Based on the real life story and book by Captain Richard Phillips, Captain Phillips is an authentic recreation of the events leading up to the hijacking of an American freighter ship on the high seas by modern day Somali pirates in 2009. Directed by Paul Greengrass (United 93, The Bourne Ultimatum), the film is a non-stop edge of your seat entertainment that puts you in the midst of a seemingly hopeless situation. Tom Hanks and a talented supporting cast bring the participants to life in one of the year’s best films.
Phillips
is a responsible commander of a freighter with a small crew. As he boards his ship and readies to embark
at sea, a group of Somali men prepares to search for nearby ships to board and
hold hostage for money. As the freighter
nears the Somali waters, the pirates give chase and the race is on as Phillips
follows a series of procedures to elude and repel the invaders. When the pirates board and take control of
the bridge by force, the dynamic has shifted to a hostage situation. As the
Somali, who are smart and cautious, search the ship for other crew members, it
becomes a tense game of cat and mouse.
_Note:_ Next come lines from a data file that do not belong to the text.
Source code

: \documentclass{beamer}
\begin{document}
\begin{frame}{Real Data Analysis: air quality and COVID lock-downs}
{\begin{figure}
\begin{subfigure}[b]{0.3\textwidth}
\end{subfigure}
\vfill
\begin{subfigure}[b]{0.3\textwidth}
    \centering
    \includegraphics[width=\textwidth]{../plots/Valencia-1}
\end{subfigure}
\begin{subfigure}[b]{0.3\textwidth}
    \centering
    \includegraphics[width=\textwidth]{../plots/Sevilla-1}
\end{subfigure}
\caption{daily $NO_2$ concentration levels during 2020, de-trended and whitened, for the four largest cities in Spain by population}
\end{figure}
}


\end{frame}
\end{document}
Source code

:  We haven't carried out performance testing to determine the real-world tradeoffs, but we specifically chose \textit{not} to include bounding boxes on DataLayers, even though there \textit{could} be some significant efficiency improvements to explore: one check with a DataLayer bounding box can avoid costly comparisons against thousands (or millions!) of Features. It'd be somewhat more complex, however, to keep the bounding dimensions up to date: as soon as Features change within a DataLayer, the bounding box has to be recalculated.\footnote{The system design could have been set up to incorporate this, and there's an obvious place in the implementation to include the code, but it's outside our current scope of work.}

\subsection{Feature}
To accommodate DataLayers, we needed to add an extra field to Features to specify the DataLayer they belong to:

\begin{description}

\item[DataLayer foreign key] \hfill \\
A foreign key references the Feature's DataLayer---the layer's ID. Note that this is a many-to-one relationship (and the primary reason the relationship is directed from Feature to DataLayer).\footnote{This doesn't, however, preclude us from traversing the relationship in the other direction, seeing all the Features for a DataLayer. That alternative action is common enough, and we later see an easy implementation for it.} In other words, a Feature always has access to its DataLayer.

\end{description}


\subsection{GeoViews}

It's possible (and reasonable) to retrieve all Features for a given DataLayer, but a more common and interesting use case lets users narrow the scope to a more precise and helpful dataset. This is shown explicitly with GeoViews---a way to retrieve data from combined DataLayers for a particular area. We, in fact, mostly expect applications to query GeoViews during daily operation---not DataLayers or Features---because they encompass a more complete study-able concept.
Led
by Muse (Barkhad Abdi), the pirates want money even as US military forces come
to the rescue. A tense standoff leads Phillips and his captors to the freighter’s life
boat and a race against time to save the brave captain.
Phillips
and his crew take creative steps to make this hijacking as difficult as
possible. They even follow a protocol
for securing the ship from boarders by running drills and taking extra
precautions. Phillips himself proves
resourceful even when alone with his captors by making innocent suggestions
that have ulterior motives and meaning.
The
scene where the pirates take over the bridge is well shot and has a real time
feel. Nobody shoots docudramas better than Greengrass with his rapid edits
and handheld cameras. He conveys a
sense of progressively worsening desperation and hopelessness. Henry Jackman’s score matches the intensity
of the film.
Like
the concluding mission in Zero Dark
Thirty, the final sequence here is meticulously detailed and ratchets the
suspense to an unbearable level even though most people know how these events
transpired. The play is the thing, and
Greengrass executes the finale like a true, military SEAL operation complete with
preparations and tactics. The climax is a
brilliantly edited moment of split second timing, patience, and decisive
action. It affects the audience on a visceral level where so much is at risk
Hanks
(Saving Mr. Banks, Philadelphia) is
completely convincing as Phillips. Abdi
is authentic and menacing as Muse, all the more impressive since he was a total
amateur when cast in the role. You even feel a bit of sympathy for Muse because
he comes from a place of poverty where there are few options in life, and you
come to realize that he is a person under extreme pressure from his bosses on
the mainland. In fact, utilizing mostly unknowns aside from
Hanks, works to the film’s realism. The
other Somali men are each given a chance to shine and have unique personas which
makes what happens to them a shared experience.
You
also wonder how Phillips’ wife and family are reacting to the crisis but you
never see them despite Catherine Keener’s brief role as his wife at the
beginning. That could have raised the
stakes a bit more emotionally.
By
the film’s stunning resolution, there is an emotional release in Phillips that
the audience shares. It is in these last several minutes that
Hanks draws you into his heartbreaking trauma.
It is here that he excels in an emotional performance in an emotional
film, where a brave man said and did the right things under extreme duress.